§ 30. Mr. R. MORRISONasked the President of the Board of Education whether his attention has been drawn to the activities of the Lancashire and Cheshire Conservative Teachers' Circle; whether he is aware that the annual meeting, held recently at the Constitutional Club, Manchester, was addressed by the chairman of the Conservative party; and will he take steps to secure that the members of this organisation do not take advantage of their position in the schools to influence the scholars in favour of their political party?
§ Lord E. PERCYThe answer to the first two parts of the question is in the affirmative. As regards the last part, I gather, from what I have seen in the Press, that it is the main aim of this organisation to assert the right and the duty of teachers rigidly to exclude from the schools all party politics and every sort of political propaganda. If the hon. Member has any reason to believe that any member of the organisation is infringing this principle, I shall he glad if he will supply me with the necessary information.

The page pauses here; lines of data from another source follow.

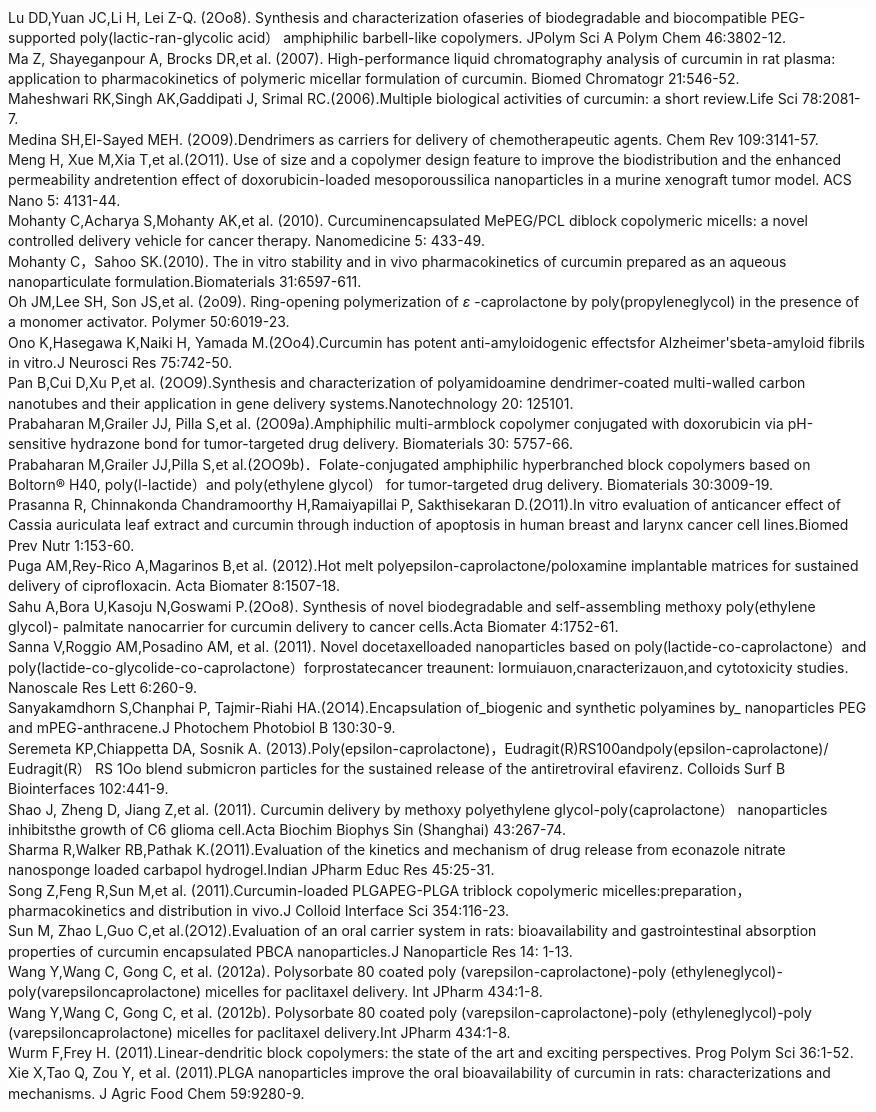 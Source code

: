 Lu DD,Yuan JC,Li H, Lei Z-Q. (2Oo8). Synthesis and characterization ofaseries of biodegradable and biocompatible PEG-supported poly(lactic-ran-glycolic acid） amphiphilic barbell-like copolymers. JPolym Sci A Polym Chem 46:3802-12.   
Ma Z, Shayeganpour A, Brocks DR,et al. (2007). High-performance liquid chromatography analysis of curcumin in rat plasma: application to pharmacokinetics of polymeric micellar formulation of curcumin. Biomed Chromatogr 21:546-52.   
Maheshwari RK,Singh AK,Gaddipati J, Srimal RC.(2006).Multiple biological activities of curcumin: a short review.Life Sci 78:2081-7.   
Medina SH,El-Sayed MEH. (2O09).Dendrimers as carriers for delivery of chemotherapeutic agents. Chem Rev 109:3141-57.   
Meng H, Xue M,Xia T,et al.(2O11). Use of size and a copolymer design feature to improve the biodistribution and the enhanced permeability andretention effect of doxorubicin-loaded mesoporoussilica nanoparticles in a murine xenograft tumor model. ACS Nano 5: 4131-44.   
Mohanty C,Acharya S,Mohanty AK,et al. (2010). Curcuminencapsulated MePEG/PCL diblock copolymeric micells: a novel controlled delivery vehicle for cancer therapy. Nanomedicine 5: 433-49.   
Mohanty C，Sahoo SK.(2010). The in vitro stability and in vivo pharmacokinetics of curcumin prepared as an aqueous nanoparticulate formulation.Biomaterials 31:6597-611.   
Oh JM,Lee SH, Son JS,et al. (2o09). Ring-opening polymerization of $\varepsilon$ -caprolactone by poly(propyleneglycol) in the presence of a monomer activator. Polymer 50:6019-23.   
Ono K,Hasegawa K,Naiki H, Yamada M.(2Oo4).Curcumin has potent anti-amyloidogenic effectsfor Alzheimer'sbeta-amyloid fibrils in vitro.J Neurosci Res 75:742-50.   
Pan B,Cui D,Xu P,et al. (2OO9).Synthesis and characterization of polyamidoamine dendrimer-coated multi-walled carbon nanotubes and their application in gene delivery systems.Nanotechnology 20: 125101.   
Prabaharan M,Grailer JJ, Pilla S,et al. (2O09a).Amphiphilic multi-armblock copolymer conjugated with doxorubicin via pH-sensitive hydrazone bond for tumor-targeted drug delivery. Biomaterials 30: 5757-66.   
Prabaharan M,Grailer JJ,Pilla S,et al.(2OO9b)．Folate-conjugated amphiphilic hyperbranched block copolymers based on Boltorn® H40, poly(l-lactide）and poly(ethylene glycol） for tumor-targeted drug delivery. Biomaterials 30:3009-19.   
Prasanna R, Chinnakonda Chandramoorthy H,Ramaiyapillai P, Sakthisekaran D.(2O11).In vitro evaluation of anticancer effect of Cassia auriculata leaf extract and curcumin through induction of apoptosis in human breast and larynx cancer cell lines.Biomed Prev Nutr 1:153-60.   
Puga AM,Rey-Rico A,Magarinos B,et al. (2012).Hot melt polyepsilon-caprolactone/poloxamine implantable matrices for sustained delivery of ciprofloxacin. Acta Biomater 8:1507-18.   
Sahu A,Bora U,Kasoju N,Goswami P.(2Oo8). Synthesis of novel biodegradable and self-assembling methoxy poly(ethylene glycol)- palmitate nanocarrier for curcumin delivery to cancer cells.Acta Biomater 4:1752-61.   
Sanna V,Roggio AM,Posadino AM, et al. (2011). Novel docetaxelloaded nanoparticles based on poly(lactide-co-caprolactone）and poly(lactide-co-glycolide-co-caprolactone）forprostatecancer treaunent: Iormuiauon,cnaracterizauon,and cytotoxicity studies. Nanoscale Res Lett 6:260-9.   
Sanyakamdhorn S,Chanphai P, Tajmir-Riahi HA.(2O14).Encapsulation of_biogenic and synthetic polyamines by_ nanoparticles PEG and mPEG-anthracene.J Photochem Photobiol B 130:30-9.   
Seremeta KP,Chiappetta DA, Sosnik A. (2013).Poly(epsilon-caprolactone)，Eudragit(R)RS100andpoly(epsilon-caprolactone)/ Eudragit(R） RS 1Oo blend submicron particles for the sustained release of the antiretroviral efavirenz. Colloids Surf B Biointerfaces 102:441-9.   
Shao J, Zheng D, Jiang Z,et al. (2011). Curcumin delivery by methoxy polyethylene glycol-poly(caprolactone） nanoparticles inhibitsthe growth of C6 glioma cell.Acta Biochim Biophys Sin (Shanghai) 43:267-74.   
Sharma R,Walker RB,Pathak K.(2O11).Evaluation of the kinetics and mechanism of drug release from econazole nitrate nanosponge loaded carbapol hydrogel.Indian JPharm Educ Res 45:25-31.   
Song Z,Feng R,Sun M,et al. (2011).Curcumin-loaded PLGAPEG-PLGA triblock copolymeric micelles:preparation， pharmacokinetics and distribution in vivo.J Colloid Interface Sci 354:116-23.   
Sun M, Zhao L,Guo C,et al.(2O12).Evaluation of an oral carrier system in rats: bioavailability and gastrointestinal absorption properties of curcumin encapsulated PBCA nanoparticles.J Nanoparticle Res 14: 1-13.   
Wang Y,Wang C, Gong C, et al. (2012a). Polysorbate 80 coated poly (varepsilon-caprolactone)-poly (ethyleneglycol)-poly(varepsiloncaprolactone) micelles for paclitaxel delivery. Int JPharm 434:1-8.   
Wang Y,Wang C, Gong C, et al. (2012b). Polysorbate 80 coated poly (varepsilon-caprolactone)-poly (ethyleneglycol)-poly (varepsiloncaprolactone) micelles for paclitaxel delivery.Int JPharm 434:1-8.   
Wurm F,Frey H. (2011).Linear-dendritic block copolymers: the state of the art and exciting perspectives. Prog Polym Sci 36:1-52.   
Xie X,Tao Q, Zou Y, et al. (2011).PLGA nanoparticles improve the oral bioavailability of curcumin in rats: characterizations and mechanisms. J Agric Food Chem 59:9280-9.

§ Mr. MORRISONHas the Noble Lord seen that the chairman of the Conservative party, a Member of this House, in his speech, told these teachers that they had reached a stage when it was no good pretending to be non-political and that it was they duty of the members to save the children from being contaminated by the proposals of Labour organizations? Is this the Noble Lord's interpretation of his widely reported utterances about keeping politics out of school, that it only means the politics of other parties, and not of his own?
§ Sir HARRY BRITTAINrose—
§ Lord E. PERCYI will answer the supplementary questions together, which I have a perfect right to do.
§ Sir H. BRITTAINIn view of what is happening throughout the country, is not this a very impertinent question?
§ Lieut.-Colonel Sir GODFREY DALRYMPLE-WHITEIs it not a, fact that there is an organisation called the Teachers' Labour League?
§ Mr. MORGAN JONESOn a point of Order. Is it in order for an hon. Member to characterise the question of another hon. Member as an impertinent question?
§ Mr. SPEAKERIt seemed to me without point. Probably, I could not see the point.
§ Lord E. PERCYWith regard to the first supplementary question, I will leave it to the hon. Member, and all other hon. Members in the House, to read the speech to which he refers and to compare it with the speeches of his own party—
§ Lord E. PERCY—and to see whether he does not consider the speech to which he refers as not only wholly unobjectionable in itself, but in the strongest contrast to the tone of the speeches of the hon. Member's own colleagues.